Il vit que l'art musical possédait une puissance bien autrement grande que celle de chatouiller l'oreille par d'agréables vocalisations, et il se demanda pourquoi cette puissance expressive, qu'on ne pouvait méconnaître dans la mélodie, dans l'harmonie et aussi dans l'instrumentation, ne serait pas employée à produire des œuvres raisonnables, émouvantes, dignes enfin de l'intérêt d'un auditoire sérieux et des gens de goût. Sans exclure la sensation, il voulut que la part fût faite au sentiment; sans considérer la poésie comme l'objet principal de l'opéra, il pensa qu'elle devait être unie à la musique, de telle sorte qu'il ne pût résulter de cette union qu'un seul tout dont la force expressive serait incomparablement plus grande que celle de l'un ou de l'autre art pris isolément. Un poëte italien qui se trouvait alors à Vienne et avec lequel il eut de fréquents entretiens à ce sujet, entrant avec chaleur et conviction dans ses vues, l'aida à faire le plan de cette indispensable réforme et devint, comme nous le verrons, son intelligent collaborateur.

Il ne faut pas croire pourtant que Gluck se soit avisé tout d'un coup pour Alceste d'introduire sur la scène la musique expressive et dramatique. Orfeo, qui précéda Alceste, prouve le contraire. Depuis longtemps d'ailleurs il avait préludé à cette hardiesse; son instinct l'y poussait, et déjà, en maint endroit de ses partitions italiennes, écrites en Italie pour des Italiens, il avait osé produire des morceaux du style le plus sévère, le plus expressif et le plus noblement beau.
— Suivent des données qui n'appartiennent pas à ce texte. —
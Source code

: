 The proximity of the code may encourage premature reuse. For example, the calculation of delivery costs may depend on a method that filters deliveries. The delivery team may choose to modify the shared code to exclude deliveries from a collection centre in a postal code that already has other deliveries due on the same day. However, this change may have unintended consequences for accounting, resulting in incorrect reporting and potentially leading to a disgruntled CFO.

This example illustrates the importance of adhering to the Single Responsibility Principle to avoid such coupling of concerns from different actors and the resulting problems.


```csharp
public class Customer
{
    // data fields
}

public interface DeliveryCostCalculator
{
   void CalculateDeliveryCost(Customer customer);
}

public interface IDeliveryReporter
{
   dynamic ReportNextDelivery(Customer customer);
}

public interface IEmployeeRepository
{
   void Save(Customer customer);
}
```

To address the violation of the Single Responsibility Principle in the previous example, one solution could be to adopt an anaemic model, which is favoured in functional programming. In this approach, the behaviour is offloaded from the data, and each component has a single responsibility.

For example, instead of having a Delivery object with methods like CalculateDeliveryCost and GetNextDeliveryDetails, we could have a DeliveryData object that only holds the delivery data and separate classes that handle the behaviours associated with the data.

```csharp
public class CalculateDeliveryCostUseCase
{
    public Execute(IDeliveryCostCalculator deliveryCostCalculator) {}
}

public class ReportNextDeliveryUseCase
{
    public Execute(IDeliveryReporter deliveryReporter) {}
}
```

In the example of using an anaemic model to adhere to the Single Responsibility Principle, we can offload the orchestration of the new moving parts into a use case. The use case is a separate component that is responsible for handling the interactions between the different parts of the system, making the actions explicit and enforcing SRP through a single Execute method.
La preuve qu'ils méritent ces éloges, c'est que plus tard il les a lui-même trouvés dignes de prendre place dans ses plus illustres partitions françaises, pour lesquelles on croit à tort qu'ils furent écrits, tant ils ont été adaptés avec soin à de nouvelles scènes et mis en œuvre avec sagacité.

L'air de Telemaco: «Umbra mesta del padre» dans l'opéra italien de ce nom, a été transformé en un duo aujourd'hui fameux de l'Armide: «Esprits de haine et de rage.» On peut citer encore parmi les morceaux de cette partition italienne, qu'il a en quelque sorte dépouillée au bénéfice de ses opéras français, un air d'Ulysse qui sert de thème à l'introduction instrumentale de l'ouverture d'Iphigénie en Aulide; un autre air de Télémaque, dont une grande partie se retrouve dans celui d'Oreste d'Iphigénie en Tauride: «Dieux qui me poursuivez;» la scène tout entière de Circé évoquant les esprits infernaux pour changer en bêtes les compagnons d'Ulysse, qui est devenue celle de la Haine dans Armide; le grand air de Circé, dont l'auteur a fait, en en développant un peu l'orchestration, l'air en la au quatrième acte d'Iphigénie en Tauride: «Je t'implore et je tremble;» l'ouverture, qu'il a seulement enrichie d'un thème épisodique, pour la faire précéder l'opera d'Armide. On se prend à regretter qu'il n'ait pas complété le pillage de Telemaco, en employant quelque part l'adorable air de la nymphe Asteria:

Ah! l'ho presente ognor,

une merveille. L'expression des regrets d'un amour dédaigné est telle dans cette élégie, que jamais, depuis lors, chez aucun maître, ni chez Gluck lui-même, elle ne revêtit une forme aussi belle et n'emprunta à un cœur brisé des accents aussi mélodieusement douloureux.